Above, we first created a cluster object 'c' using the 'hpc-class R2019b' profile.  Then, we entered 'c' without a semi-colon to see the list of properties in the cluster object.   Notice that there is a very important subset of properties called AdditionalProperties.  You will need to modify some of these properties values to actually submit a job to Slurm.   Let's examine the AdditionalProperties:


>> c.AdditionalProperties

ans = 

  AdditionalProperties with properties:

        AdditionalSubmitArgs: ''
                 ClusterHost: 'hpc-class.its.iastate.edu'
                EmailAddress: ''
                 EnableDebug: 0
                    MemUsage: ''
                    NumNodes: 0
                ProcsPerNode: 0
                   QueueName: ''
    RemoteJobStorageLocation: '/home/jedicker/MdcsDataLocation/hpc-class/purvis.localdomain/R2019b/remote'
             UseIdentityFile: 0
                     UseSmpd: 0
                    Username: 'jedicker'
                    WallTime: ''


As you can see, when you first create the cluster object, many of the properties do not have values.  As a minimum, you must set values for NumNodes, ProcsPerNode, and WallTime.  Optionally, you can set the EmailAddress, QueueName, and AdditionalSubmitArgs.  The AdditionalSubmitArgs is used for passing any additional options to the Slurm sbatch command.   

Examples

The examples below show how to use Matlab Parallel Server to run serial (single CPU) jobs, multi-processor jobs on a single machine, and distributed parallel jobs running on multiple nodes.  If you'd like to download Matlab scripts used in the examples, they are available here:

matlab_parallel_examples.zip

Example 1:  Running a Simple Serial Job

In the first example, we will run a simple Matlab job that uses a single processor.  This program isn't parallelized, but we can still execute the job on the cluster.   We'll begin by creating a Matlab script called mywave.m simply calculates a million points on a sine wave in a for loop.     The file mywave.m has been created in our current Matlab folder.  The function is pretty simple:


%--  mywave.m --%

%  a simple 'for' loop (non-parallelized):
for i = 1:1000000
    A(i) = sin(i*2*pi/102400);
end


As it is, this function just loops a million times. To run this job on the cluster, we'll create a new script called 'run_serial_job.m':


% run_serial_job
%   Run a serial (i.e. single CPU, non-parallelized) Matlab job on a cluster. 
%   Calls a script 'mywave' that executes a loop in serial.

 

% First initialize a cluster object based on an existing cluster profile.
c = parcluster('condo R2019b')

 

% Use the AdditionalProperties property of the cluster object to set job specific details:
c.AdditionalProperties.NumNodes = 1;                           % Number of nodes requested 
c.AdditionalProperties.EmailAddress = 'your_netid@iastate.edu';  % Your Email address (please modify accordingly).
c.AdditionalProperties.ProcsPerNode = 1;                       % Number of processors per node.
c.AdditionalProperties.WallTime = '2:00:00';                   % Max wall time
c.AdditionalProperties.QueueName = 'compute';
c.AdditionalProperties.AdditionalSubmitArgs = '';

 

% Other properties you may need to set:
% To set a specific queue name:
%        c.AdditionalProperties.QueueName = 'freecompute';
% To set the Slurm job name:
%        c.AdditionalProperties.AdditionalSubmitArgs = '--job-name=xxx';
%    NOTE:  if --job-name is not set here then Matlab assigns the job name itself as "JobN" where
%    N is determined by Matlab.

% Before starting the job, start a job timer to see how long the job runs:

tic

 

% Below, submit a batch job that calls the 'mywave.m' script.
% Also set the parameter AutoAddClientPath to false so that Matlab won't complain when paths on 
% your desktop don't exist on the cluster compute nodes (this is expected and can be ignored).

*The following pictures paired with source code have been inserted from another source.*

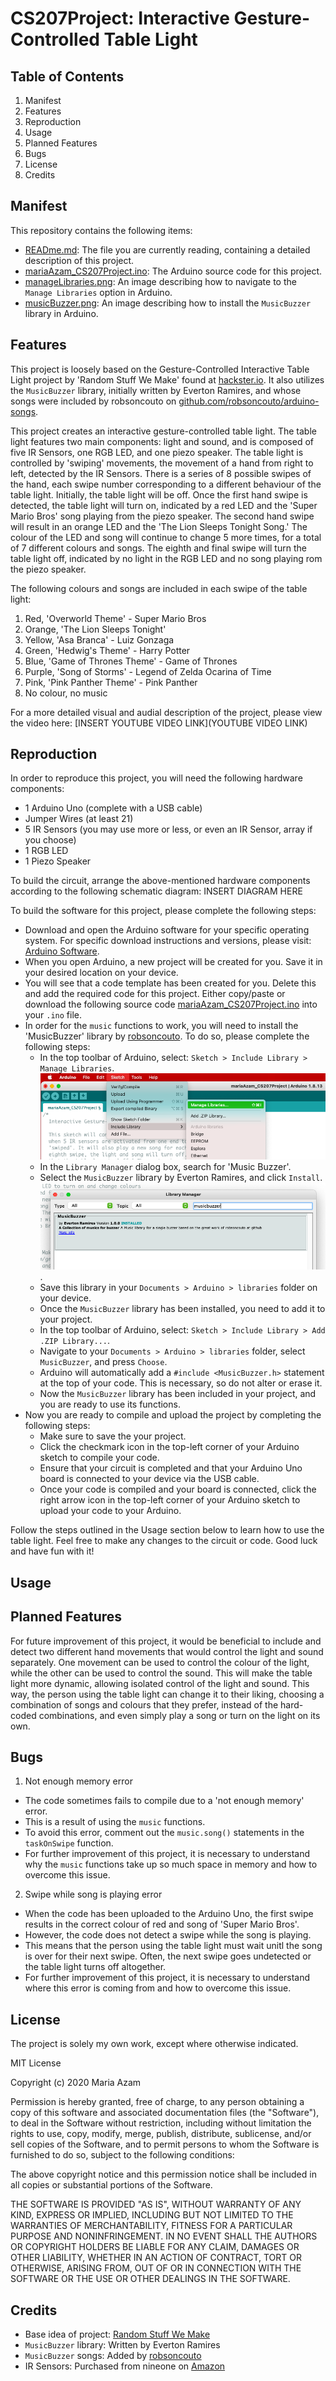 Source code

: # CS207Project: Interactive Gesture-Controlled Table Light

## Table of Contents
1. Manifest
2. Features
3. Reproduction
4. Usage
5. Planned Features
6. Bugs
7. License
8. Credits

## Manifest
This repository contains the following items:
- [READme.md](README.md): The file you are currently reading, containing a detailed description of this project.
- [mariaAzam_CS207Project.ino](mariaAzam_CS207Project.ino): The Arduino source code for this project.
- [manageLibraries.png](manageLibraries.png): An image describing how to navigate to the `Manage Libraries` option in Arduino.
- [musicBuzzer.png](musicBuzzer.png): An image describing how to install the `MusicBuzzer` library in Arduino.

## Features
This project is loosely based on the Gesture-Controlled Interactive Table Light project by 'Random Stuff We Make' found at [hackster.io](https://www.hackster.io/rswm/gesture-controlled-interactive-table-light-3f8bd7#code). It also utilizes the `MusicBuzzer` library, initially written by Everton Ramires, and whose songs were included by robsoncouto on [github.com/robsoncouto/arduino-songs](https://github.com/robsoncouto/arduino-songs).

This project creates an interactive gesture-controlled table light. The table light features two main components: light and sound, and is composed of five IR Sensors, one RGB LED, and one piezo speaker. The table light is controlled by 'swiping' movements, the movement of a hand from right to left, detected by the IR Sensors. There is a series of 8 possible swipes of the hand, each swipe number corresponding to a different behaviour of the table light. Initially, the table light will be off. Once the first hand swipe is detected, the table light will turn on, indicated by a red LED and the 'Super Mario Bros' song playing from the piezo speaker. The second hand swipe will result in an orange LED and the 'The Lion Sleeps Tonight Song.' The colour of the LED and song will continue to change 5 more times, for a total of 7 different colours and songs. The eighth and final swipe will turn the table light off, indicated by no light in the RGB LED and no song playing rom the piezo speaker.

The following colours and songs are included in each swipe of the table light:
1. Red, 'Overworld Theme' - Super Mario Bros
2. Orange, 'The Lion Sleeps Tonight'
3. Yellow, 'Asa Branca' - Luiz Gonzaga
4. Green, 'Hedwig's Theme' - Harry Potter
5. Blue, 'Game of Thrones Theme' - Game of Thrones
6. Purple, 'Song of Storms' - Legend of Zelda Ocarina of Time
7. Pink, 'Pink Panther Theme' - Pink Panther
8. No colour, no music

For a more detailed visual and audial description of the project, please view the video here:
[INSERT YOUTUBE VIDEO LINK](YOUTUBE VIDEO LINK)

## Reproduction
In order to reproduce this project, you will need the following hardware components:
- 1 Arduino Uno (complete with a USB cable)
- Jumper Wires (at least 21)
- 5 IR Sensors (you may use more or less, or even an IR Sensor, array if you choose)
- 1 RGB LED
- 1 Piezo Speaker

To build the circuit, arrange the above-mentioned hardware components according to the following schematic diagram:
INSERT DIAGRAM HERE

To build the software for this project, please complete the following steps:
- Download and open the Arduino software for your specific operating system. For specific download instructions and versions, please visit: [Arduino Software](https://www.arduino.cc/en/software).
- When you open Arduino, a new project will be created for you. Save it in your desired location on your device.
- You will see that a code template has been created for you. Delete this and add the required code for this project. Either copy/paste or download the following source code [mariaAzam_CS207Project.ino](mariaAzam_CS207Project.ino) into your `.ino` file.
- In order for the `music` functions to work, you will need to install the 'MusicBuzzer' library by [robsoncouto](https://github.com/robsoncouto/arduino-songs). To do so, please complete the following steps:
  - In the top toolbar of Arduino, select: `Sketch > Include Library > Manage Libraries`.
    ![](manageLibraries.png)
  - In the `Library Manager` dialog box, search for 'Music Buzzer'.
  - Select the `MusicBuzzer` library by Everton Ramires, and click `Install`.
    ![](musicBuzzer.png).
  - Save this library in your `Documents > Arduino > libraries` folder on your device.
  - Once the `MusicBuzzer` library has been installed, you need to add it to your project.
  - In the top toolbar of Arduino, select: `Sketch > Include Library > Add .ZIP Library...`.
  - Navigate to your `Documents > Arduino > libraries` folder, select `MusicBuzzer`, and press `Choose`.
  - Arduino will automatically add a `#include <MusicBuzzer.h>` statement at the top of your code. This is necessary, so do not alter or erase it.
  - Now the `MusicBuzzer` library has been included in your project, and you are ready to use its functions.
- Now you are ready to compile and upload the project by completing the following steps:
  - Make sure to save the your project.
  - Click the checkmark icon in the top-left corner of your Arduino sketch to compile your code.
  - Ensure that your circuit is completed and that your Arduino Uno board is connected to your device via the USB cable.
  - Once your code is compiled and your board is connected, click the right arrow icon in the top-left corner of your Arduino sketch to upload your code to your Arduino.

Follow the steps outlined in the Usage section below to learn how to use the table light. Feel free to make any changes to the circuit or code. Good luck and have fun with it!

## Usage

## Planned Features
For future improvement of this project, it would be beneficial to include and detect two different hand movements that would control the light and sound separately. One movement can be used to control the colour of the light, while the other can be used to control the sound. This will make the table light more dynamic, allowing isolated control of the light and sound. This way, the person using the table light can change it to their liking, choosing a combination of songs and colours that they prefer, instead of the hard-coded combinations, and even simply play a song or turn on the light on its own.

## Bugs
1. Not enough memory error
  - The code sometimes fails to compile due to a 'not enough memory' error.
  - This is a result of using the `music` functions.
  - To avoid this error, comment out the `music.song()` statements in the `taskOnSwipe` function.
  - For further improvement of this project, it is necessary to understand why the `music` functions take up so much space in memory and how to overcome this issue.
2. Swipe while song is playing error
  - When the code has been uploaded to the Arduino Uno, the first swipe results in the correct colour of red and song of 'Super Mario Bros'.
  - However, the code does not detect a swipe while the song is playing.
  - This means that the person using the table light must wait unitl the song is over for their next swipe. Often, the next swipe goes undetected or the table light turns off altogether.
  - For further improvement of this project, it is necessary to understand where this error is coming from and how to overcome this issue.

## License
The project is solely my own work, except where otherwise indicated.

MIT License

Copyright (c) 2020 Maria Azam

Permission is hereby granted, free of charge, to any person obtaining a copy
of this software and associated documentation files (the "Software"), to deal
in the Software without restriction, including without limitation the rights
to use, copy, modify, merge, publish, distribute, sublicense, and/or sell
copies of the Software, and to permit persons to whom the Software is
furnished to do so, subject to the following conditions:

The above copyright notice and this permission notice shall be included in all
copies or substantial portions of the Software.

THE SOFTWARE IS PROVIDED "AS IS", WITHOUT WARRANTY OF ANY KIND, EXPRESS OR
IMPLIED, INCLUDING BUT NOT LIMITED TO THE WARRANTIES OF MERCHANTABILITY,
FITNESS FOR A PARTICULAR PURPOSE AND NONINFRINGEMENT. IN NO EVENT SHALL THE
AUTHORS OR COPYRIGHT HOLDERS BE LIABLE FOR ANY CLAIM, DAMAGES OR OTHER
LIABILITY, WHETHER IN AN ACTION OF CONTRACT, TORT OR OTHERWISE, ARISING FROM,
OUT OF OR IN CONNECTION WITH THE SOFTWARE OR THE USE OR OTHER DEALINGS IN THE
SOFTWARE.

## Credits
- Base idea of project: [Random Stuff We Make](https://www.hackster.io/rswm/gesture-controlled-interactive-table-light-3f8bd7#code)
- `MusicBuzzer` library: Written by Everton Ramires
- `MusicBuzzer` songs: Added by [robsoncouto](https://github.com/robsoncouto/arduino-songs)
- IR Sensors: Purchased from nineone on [Amazon](https://www.amazon.ca/Infrared-Obstacle-Avoidance-Detecting-Adjutable/dp/B07D3PHQT8)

myjob = batch(c,'mywave','AutoAddClientPath',false)

 

% see https://www.mathworks.com/help/parallel-computing/batch.html for additional tips and examples for using the batch command.


% Wait for the job to finish (on a busy server, this might not be a good strategy).  
wait(myjob)

 

% display the job diary (i.e. the Matlab standard output text, if any)
diary(myjob)

 

% load the 'A' array (computed in mywave) from the results of job 'myjob':

load(myjob,'A');

 

%-- plot the results --%
plot(A);

 

% print the elapsed time for the job:
toc
 


When you run this script in Matlab, it should prompt you for your password for logging in to the cluster.  You will not need your google authenticator verification code (since you should already be connected over from the VPN).  Matlab caches your password during this session so you don't have to enter your again for submitting other jobs during the same Matlab session.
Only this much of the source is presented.